Ever wanted to make a loaf of sourdough bread but found the idea of waiting twenty-four hours (or longer!) entirely too daunting? Fear not, for I have the solution! My speedy sourdough take less than twelve hours to create. In fact, you can make it in nine and a half (and eight of those require no input from you!)
I have spent months tweaking and tinkering with this recipe to make it 100% consistent and reliable. Same texture, same rise, just half the time! Okay, it won’t have the same mature depth of flavour that a forty-eight hour sourdough will have. But, it does taste and feel like a traditional sourdough loaf. Perfect for a mid-week brunch and the best way to start the weekend.
As well as taking less than half the time that normal sourdough does, it is virtually no-knead and doesn’t require a proving basket. The reason for this is two-fold: a proving basket is used to prove your dough for a long period of time after shaping to develop the sour flavour. The basket retains the shape. We do the ‘long’ prove at the beginning so shape doesn’t matter. Second, because of the resting is done at the beginning, the gluten builds up naturally (through a process called ‘autolyse’) so we only need to do a few turn-and-folds to have a well-built loaf.
It might seem too good to be true, but give it a try. You will be surprised at just how good this speedy sourdough loaf looks and tastes despite the short length of time it takes to make. This is the perfect gateway loaf. Start with this speedy sourdough and you will be a sourdough expert in no time!
- 50 g sourdough starter
- 350 ml water room temperature
- 500 g strong white flour
- 10 g fine salt
- 20 ml water (for salt)
- In a large mixing bowl, stir together the sourdough starter and 350ml of water until the starter is fully dissolved.
- Add the flour. Mix the flour, water and starter together with a claw-like hand. Squeeze the dough in your hand to ensure the flour and water are fully combined. You want to hydrate the flour as much as possible.
- Cover with a damp tea towel (or a shower cap) and leave to rest/prove for 8 hours.

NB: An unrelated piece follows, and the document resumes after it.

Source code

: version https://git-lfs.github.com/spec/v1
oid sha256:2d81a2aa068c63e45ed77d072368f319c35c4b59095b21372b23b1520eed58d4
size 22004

- Place a cast iron pot (with a lid) or dutch oven into the oven and preheat to 250°C.
- Now that the bread dough has proved, add the salt and 20ml of water.
- Incorporate the salt water into the dough by scooping your hand under the dough, lifting from the middle, and folding it back on itself. This is a stretch and fold method that will incorporate the salt water and also help maintain gluten.
- Liberally flour the work surface before turning the dough out onto it. We are now going to pre-shape the dough.
- Going around the dough, pull the edge to stretch it a little then fold it back on itself into the centre. Fold all the way around the perimeter twice (i.e. 720°). You should notice that the dough ball has become a little more taut.
- Dust the dough with a little flour. Flip the dough over so that it is seam-side down and cover with a bowl. Leave to rest for 30 minutes.
- Once the dough has rested, it is time for the final shaping. Cut a disc of baking parchment (at least 30x30cm wide)–you'll need this later.
- Dust the top of the dough with flour and flip seam-side up.
- Stretch the top of the dough out and fold in over on itself to the centre. Dust any excess flour off the bottom.
- Next, alternating between left and right, take the side, stretch it a little and fold into the centre. This is called knitting or stitching the dough. You should notice a woven or knitted pattern in the seam as you work down the length of the dough.
- When you reach the end, roll it up. When rolling, keep a bit of tension in the dough. You want to stretch it as you roll so that the surface is taut.
- If you want a lozenge-shaped dough, the shaping is now done. If you want a round loaf, turn the dough 90° and roll again.
- Flip the shaped loaf over and place on the disc of baking parchment. Score with a sharp knife or blade in whatever pattern you desire.
- Next, carefully remove the pot from the oven.
- Take the lid off the pot and delicately transfer the shaped loaf with the baking parchment still on into the pot. Place the lid back on the pot and place in the oven. Reduce the temperature to 225°C.
- Reduce the temperature to 225°C. Bake for 20 minutes with the lid on.
- After 20 minutes, remove the lid and bake for a further 25-30 minutes or until the loaf is a deep brown colour.
- Cool on a wire rack fully before slicing (if you can resist!)